Extracted data entries
┌──

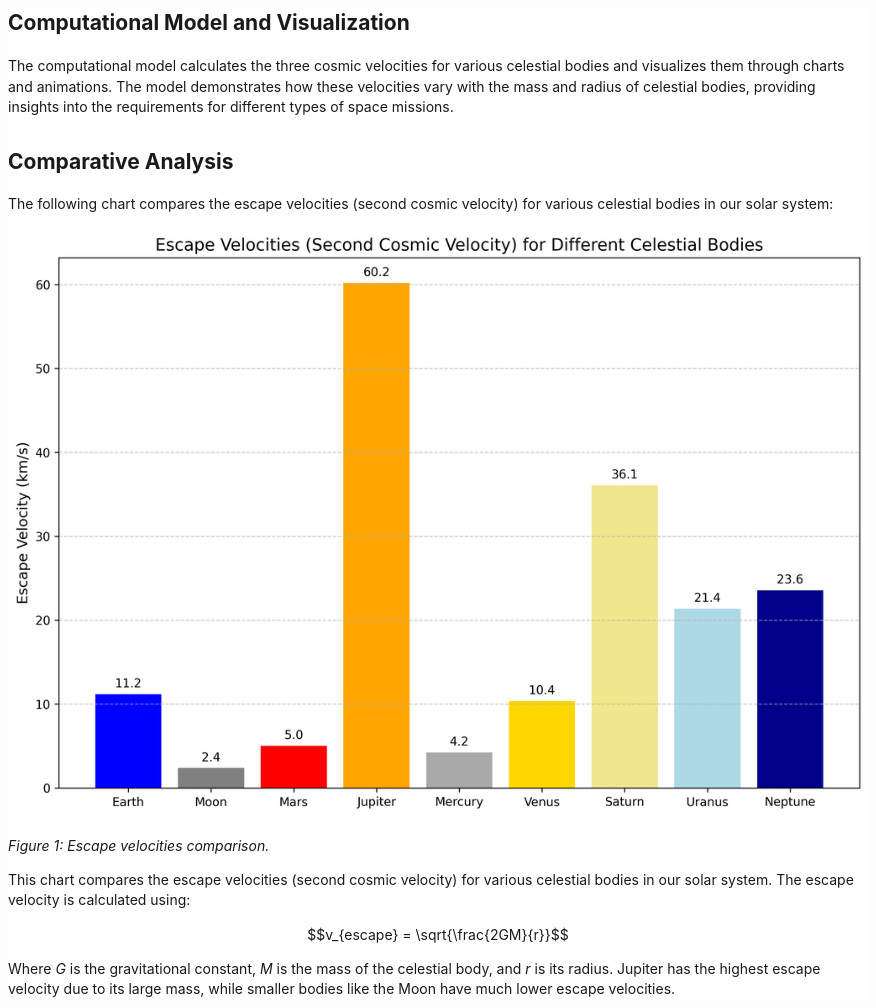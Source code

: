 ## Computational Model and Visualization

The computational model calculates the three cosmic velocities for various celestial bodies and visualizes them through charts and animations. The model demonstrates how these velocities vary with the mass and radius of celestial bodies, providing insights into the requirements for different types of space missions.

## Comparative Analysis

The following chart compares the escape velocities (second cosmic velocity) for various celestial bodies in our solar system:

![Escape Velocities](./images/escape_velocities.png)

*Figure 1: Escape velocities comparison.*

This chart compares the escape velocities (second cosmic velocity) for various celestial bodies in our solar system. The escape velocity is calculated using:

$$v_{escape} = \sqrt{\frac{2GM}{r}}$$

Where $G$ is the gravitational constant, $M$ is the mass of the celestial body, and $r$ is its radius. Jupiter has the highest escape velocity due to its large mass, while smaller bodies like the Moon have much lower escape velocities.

└──

• Assignment
Find the string "system" in the entries above. Copy each line where it occurs.

• Answer section
The following chart compares the escape velocities (second cosmic velocity) for various celestial bodies in our solar system:
This chart compares the escape velocities (second cosmic velocity) for various celestial bodies in our solar system. The escape velocity is calculated using:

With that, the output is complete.